INS Panvel

Class overview
- Operators: India

General characteristics
- Type: Patrol boat
- Displacement: 91 long tons (92 t)
- Length: 29.9 m (98 ft 1 in)
- Beam: 4.6 m (15 ft 1 in)
- Draft: 1.5 m (4 ft 11 in)
- Propulsion: 2 × diesel engines (2,400 hp (1,800 kW) total)
- Speed: 18 knots (33 km/h; 21 mph)
- Range: 460 nmi (850 km; 530 mi) at 17 knots (31 km/h; 20 mph)
- Complement: 16 initially, 30 later
- Armament: 1 × Bofors 40 mm gun, 2 x KPV heavy machine guns, 1 x SPG-9 Recoilless Rifle

= INS Panvel =

Retired Indian Naval Gunboat

INS Panvel was a derived from a series of five watercraft of Russian origin (ex Poluchat class), which were in service of Indian Navy. The vessel was ordered in 1965 and delivered in 1967. Ships of the class were named after coastal cities in India, in this case, Panvel. INS Panvel took part in Indo-Pakistani war of 1971 as part of Task Force Alpha. The task force participated in an attack on Mongla and Khulna harbours.

==Service history==

=== Task Force Alpha ===
The job assigned to Task Force Alpha was to undertake a maritime attack on port complex of Khulna and Mongla. Task Force Alpha was a maritime task force comprising two gunboats of Flower class, Padma and Palash, loaned from the West Bengal government, Chitrangada, a watercraft of the Border Security Force (BSF) and INS Panvel, a seaward defence boat as the task force's command ship. Panvel, owing to her two 40 mm Bofors guns, was the best armed of the task force. However, Panvel was a very small ship of the Pulicut class. The task force was operating directly under the orders of the Eastern Army Command at Kolkata and not the Eastern Naval Command. The force departed on the morning of 7 December 1971, from Hasnabad, a river port on the Indian side and travelled through Sunderbans delta. At midnight of 8/9 December, Task Force Alpha was at Akram Point at the mouth of the Pussur River, Panvel detected two medium-sized ships fleeing the warzone. The ships of this task force now turned northwards into the Pussur River. The task force reached Mongla after the Pakistan forces retreated and Mukti Bahini was in control of the area. The boarding parties of the task force accomplished their task. Chitrangada remained at Mongla for overseeing salvage operations, rendering assistance to local population and as rearguard.

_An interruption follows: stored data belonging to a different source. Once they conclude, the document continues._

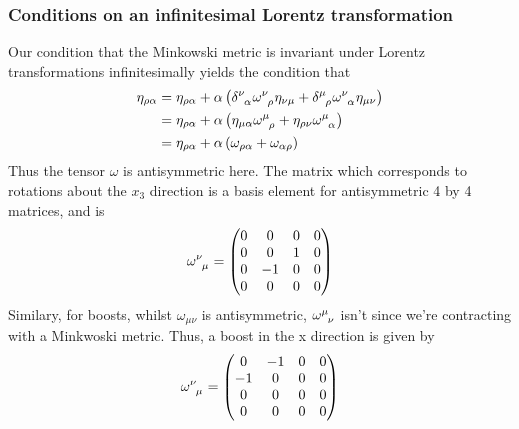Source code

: \documentclass[11pt, oneside]{article}   	%
\theoremstyle{newline}
\theoremstyle{newline}
\theoremstyle{newline}
\theoremstyle{newline}
\theoremstyle{newline}
\begin{document}
\subsubsection*{Conditions on an infinitesimal Lorentz transformation} 
Our condition that the Minkowski metric is invariant under Lorentz transformations infinitesimally yields the condition that 
\begin{align*}
\eta _{\rho \alpha} & = \eta_{\rho \alpha} + \alpha \left( \delta\indices{^\nu_\alpha} \omega\indices{^\nu_\rho} \eta_{\nu \mu}  + \delta\indices{^\mu_\rho} \omega\indices{^\nu_\alpha} \eta_{\mu \nu}\right)  \\
&= \eta_{\rho\alpha} + \alpha \left( \eta_{\mu \alpha} \omega\indices{^\mu_\rho} + \eta_{\rho\nu}\omega\indices{^\mu _\alpha}  \right) \\
&= \eta_{\rho\alpha}  + \alpha\left(  \omega_{\rho \alpha} + \omega_{\alpha \rho} \right) 
\end{align*}
Thus the tensor $\omega$ is antisymmetric here. The matrix which corresponds to rotations about the $x_3 $ direction is a basis element for antisymmetric 4 by 4 matrices, and is 
\[ 
\omega\indices{^\nu_\mu} = \begin{pmatrix} 0 & 0 & 0 & 0 \\
0 & 0 & 1 & 0 \\
0 & - 1 & 0 & 0 \\
0 & 0 & 0 & 0 
\end{pmatrix} 
\] 
Similary, for boosts, whilst $\omega_{ \mu \nu } $ is antisymmetric, $\omega\indices{^\mu_\nu} $ isn't since we're contracting with a Minkwoski metric. Thus, a boost in the x direction is given by 
\[ 
\omega\indices{^\nu_\mu} = \begin{pmatrix} 0 & -1 & 0 & 0 \\
			-1 & 0 & 0 & 0 \\
			0 & 0 & 0 & 0 \\
			0 & 0 & 0 & 0 
\end{pmatrix} 
\] 


\pagebreak  
\end{document}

As there was no sign of the enemy at Mongla, the ships Panvel, Palash and Padma sped towards Khulna which was 30 km upstream and arrived there around 1100 hours on 10 December. The Indian Army's 41 Brigade, which was advancing in this area from the west, was locked in combat with the Pakistan Army's 107 Brigade. Task Force Alpha was ordered to launch a waterborne offensive on these Pakistani forces from their rear on the Rupsha River (a tributary of the Pussur), which lay east of Khulna, in order to weaken them. When the ships had begun attacking the opposing Razakar forces, Follland Gnat fighter jets of Indian Air Force (IAF) appeared on the scene. The Gnats failed to identify the Indian ships and fired at them. The rockets narrowly missed Panvel but Padma was hit. Palash also took a rocket hit and was in flames. Panvel started rescue efforts and, by the end of the day's action, picked up 14 crew members of Palash and Padma. After the IAF fighters disappeared, Panvel began bombarding the Pakistani forces. She destroyed every single fortification of enemy on either side of the Rupsha. Her Bofors gun rattled the town of Khulna for over an hour, destroying the shipyard, many government offices and other significant infrastructure which stood on the western bank. Panvel evaded the Gnats, beached and un-beached, raised smoke to appear as a stricken ship, abandoning ship and kept the force together, rescuing many, protecting herself from enemy fire and launching a counter offensive. For all these efforts the Army recommended Panvels captain Cdr MNR Samant for the Maha Vir Chakra.